Display 358 also illustratively includes a recommendations display section 378. It can be seen in the example shown in FIG. 6A that display section 378 includes a first recommendation that indicates that a 10% discount will increase the probability of closing the deal by 15%. It also includes a recommendation for optimizing the sales process. The recommendation to provide a discount in order to increase the probability of successfully closing the deal can be based on a wide variety of different types of information. For instance, it can include historical data collected from past deals of all customers, or from past deals with the present customer only, or both. It can include historical data for customers only in this type of industry, and it can include data indicative of the cost of past deals and historical and social information about the primary contact and other information that data analytics system has access to.

In addition, based on historical data 138, data analytics system 124 has automatically calculated user ratings of various documents, and identifies the highest ranking documents for the present process. It also identifies key stake holders, as stake holders that have been most heavily involved in successful processes of this type. It thus recommends stake holders and documents that will help to close the present deal.

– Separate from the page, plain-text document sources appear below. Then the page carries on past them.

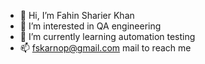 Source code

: - 👋 Hi, I’m Fahin Sharier Khan
- 👀 I’m interested in QA engineering
- 🌱 I’m currently learning automation testing
- 📫 fskarnop@gmail.com mail to reach me

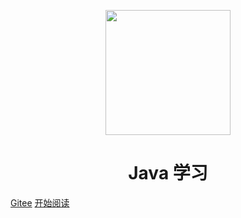 <p align="center">
<img src="https://docsify.js.org/_media/icon.svg" width="200" height="200"/>
</p>
<h1 align="center">Java 学习</h1>

[Gitee](https://gitee.com/lovePenny/blog)
[开始阅读](#NotOnlyJava)




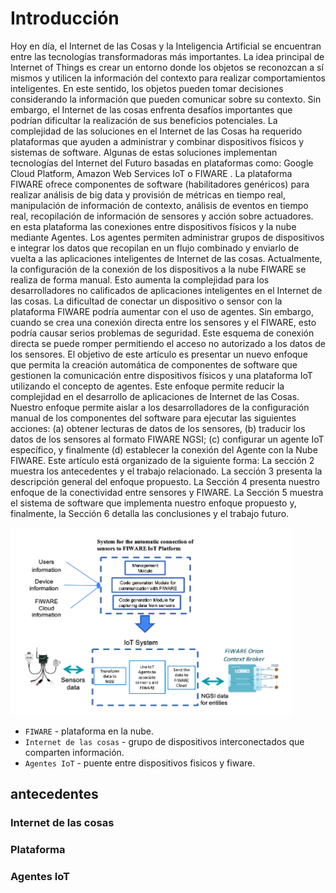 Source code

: # Introducción

Hoy en día, el Internet de las Cosas y la Inteligencia Artificial se encuentran entre las tecnologías transformadoras más importantes. La idea principal de Internet of Things es crear un entorno donde los objetos se reconozcan a sí mismos y utilicen la información del contexto para realizar comportamientos inteligentes. En este sentido, los objetos pueden tomar decisiones considerando la información que pueden comunicar sobre su contexto. Sin embargo, el Internet de las cosas enfrenta desafíos importantes que podrían dificultar la realización de sus beneficios potenciales.
La complejidad de las soluciones en el Internet de las Cosas ha requerido plataformas que ayuden a administrar y combinar dispositivos físicos y sistemas de software. Algunas de estas soluciones implementan tecnologías del Internet del Futuro basadas en plataformas como: Google Cloud Platform, Amazon Web Services IoT o FIWARE . 
La plataforma FIWARE ofrece componentes de software (habilitadores genéricos) para realizar análisis de big data y provisión de métricas en tiempo real, manipulación de información de contexto, análisis de eventos en tiempo real, recopilación de información de sensores y acción sobre actuadores. en esta plataforma las conexiones entre dispositivos físicos y la nube mediante Agentes. Los agentes permiten administrar grupos de dispositivos e integrar los datos que recopilan en un flujo combinado y enviarlo de vuelta a las aplicaciones inteligentes de Internet de las cosas. Actualmente, la configuración de la conexión de los dispositivos a la nube FIWARE se realiza de forma manual. Esto aumenta la complejidad para los desarrolladores no calificados de aplicaciones inteligentes en el Internet de las cosas.
La dificultad de conectar un dispositivo o sensor con la plataforma FIWARE podría aumentar con el uso de agentes. Sin embargo, cuando se crea una conexión directa entre los sensores y el FIWARE, esto podría causar serios problemas de seguridad. Este esquema de conexión directa se puede romper permitiendo el acceso no autorizado a los datos de los sensores.
El objetivo de este artículo es presentar un nuevo enfoque que permita la creación automática de componentes de software que gestionen la comunicación entre dispositivos físicos y una plataforma IoT utilizando el concepto de agentes. Este enfoque permite reducir la complejidad en el desarrollo de aplicaciones de Internet de las Cosas. Nuestro enfoque permite aislar a los desarrolladores de la configuración manual de los componentes del software para ejecutar las siguientes acciones: (a) obtener lecturas de datos de los sensores, (b) traducir los datos de los sensores al formato FIWARE NGSI; (c) configurar un agente IoT específico, y finalmente (d) establecer la conexión del Agente con la Nube FIWARE.
Este artículo está organizado de la siguiente forma: La sección 2 muestra los antecedentes y el trabajo relacionado. La sección 3 presenta la descripción general del enfoque propuesto. La Sección 4 presenta nuestro enfoque de la conectividad entre sensores y FIWARE. La Sección 5 muestra el sistema de software que implementa nuestro enfoque propuesto y, finalmente, la Sección 6 detalla las conclusiones y el trabajo futuro.

<img src="arquit.png"
     alt="Markdown Monster icon"
     style="alang: center" />




* `FIWARE` - plataforma en la nube.
* `Internet de las cosas` - grupo de dispositivos interconectados que comparten información.
* `Agentes IoT` - puente entre dispositivos fisicos y fiware.


## antecedentes
### Internet de las cosas
### Plataforma
### Agentes IoT

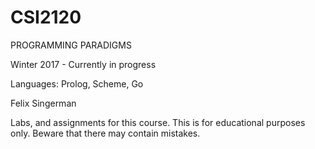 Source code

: # CSI2120
PROGRAMMING PARADIGMS 

Winter 2017 - Currently in progress

Languages: Prolog, Scheme, Go

Felix Singerman

Labs, and assignments for this course. This is for educational purposes only. Beware that there may contain mistakes.
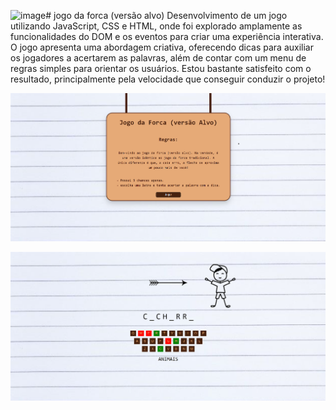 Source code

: ![image](https://github.com/Daniellima156/jogo-da-forca-Vers-o-alvo-/assets/152673993/ceaab82e-57dd-40ce-8f92-79aee213126d)# jogo da forca (versão alvo)
Desenvolvimento de  um jogo utilizando JavaScript, CSS e HTML, onde foi explorado amplamente as funcionalidades do DOM e os eventos para criar uma experiência interativa.
O jogo apresenta uma abordagem criativa, oferecendo dicas para auxiliar os jogadores a acertarem as palavras,
além de contar com um menu de regras simples para orientar os usuários.
Estou bastante satisfeito com o resultado, principalmente pela velocidade que conseguir conduzir o projeto!


![Foto da tela inicial do jogo](fotoinicial.png)


![Foto do jogo](fotojogo.png)
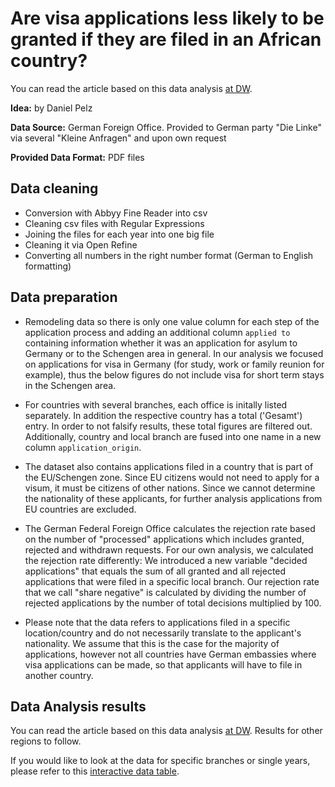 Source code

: # Are visa applications less likely to be granted if they are filed in an African country?

You can read the article based on this data analysis [at DW](http://dw.com/a-44097212).

**Idea:** by Daniel Pelz

**Data Source:** German Foreign Office. Provided to German party "Die Linke" via several "Kleine Anfragen" and upon own request

**Provided Data Format:** PDF files

## Data cleaning

- Conversion with Abbyy Fine Reader into csv
- Cleaning csv files with Regular Expressions
- Joining the files for each year into one big file
- Cleaning it via Open Refine
- Converting all numbers in the right number format (German to English formatting)

## Data preparation

- Remodeling data so there is only one value column for each step of the application process and adding an additional column `applied to` containing information whether it was an application for asylum to Germany or to the Schengen area in general. In our analysis we focused on applications for visa in Germany (for study, work or family reunion for example), thus the below figures do not include visa for short term stays in the Schengen area.

- For countries with several branches, each office is initally listed separately. In addition the respective country has a total ('Gesamt') entry.
In order to not falsify results, these total figures are filtered out. Additionally, country and local branch are fused into one name in a new column `application_origin`.

- The dataset also contains applications filed in a country that is part of the EU/Schengen zone. Since EU citizens would not need to apply for a visum, it must be citizens of other nations. Since we cannot determine the nationality of these applicants, for further analysis applications from EU countries are excluded.

- The German Federal Foreign Office calculates the rejection rate based on the number of "processed" applications which includes granted, rejected and withdrawn requests. For our own analysis, we calculated the rejection rate differently: We introduced a new variable "decided applications" that equals the sum of all granted and all rejected applications that were filed in a specific local branch. Our rejection rate that we call "share negative" is calculated by dividing the number of rejected applications by the number of total decisions multiplied by 100.

- Please note that the data refers to applications filed in a specific location/country and do not necessarily translate to the applicant's nationality. We assume that this is the case for the majority of applications, however not all countries have German embassies where visa applications can be made, so that applicants will have to file in another country.

## Data Analysis results

You can read the article based on this data analysis [at DW](http://dw.com/a-44097212). Results for other regions to follow.

If you would like to look at the data for specific branches or single years, please refer to this [interactive data table](https://dw-data.github.io/datatable-visa-Africa/).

Each of the recommendations (those in recommendation section 378 as well as the recommended stake holders in section 366 and the recommended documents in section 368) are illustratively displayed along with an actuatable display element. These display elements are illustratively mapped to action functionality by recommendation mapping component 164. Therefore, even during runtime, when a user 110 actuates one of those user input mechanisms, the associated functionality in business process configuration system 122 automatically takes the actions to reconfigure the business process in order to take the associated recommendation. For instance, when the user actuates a user input mechanism associated with a recommended document, configuration system 122 automatically reconfigures the process so that it has a displayed link to the identified document.

Once the system has generated this display, then the user can take a wide variety of different types of actions. For instance, the user can actuate one of the user input mechanisms corresponding to a recommendation. This is indicated by block 380 in the flow diagram of FIG. 6. When the user does this, then process configuration system 122 illustratively performs the action to implement the recommendation. This is indicated by block 382. The business analytics accessing component 120 then accesses the data analytics system 124 to obtain updated analytics based upon modifications to the process made in order to take the recommendation. This is indicated by block 384. The user can also continue to provide other business process inputs to execute the runtime process. This is indicated by block 386. As the user makes changes to the process or continues to execute the process, the analytics are updated as indicated by block 388. This continues until the process is closed, as indicated by block 390.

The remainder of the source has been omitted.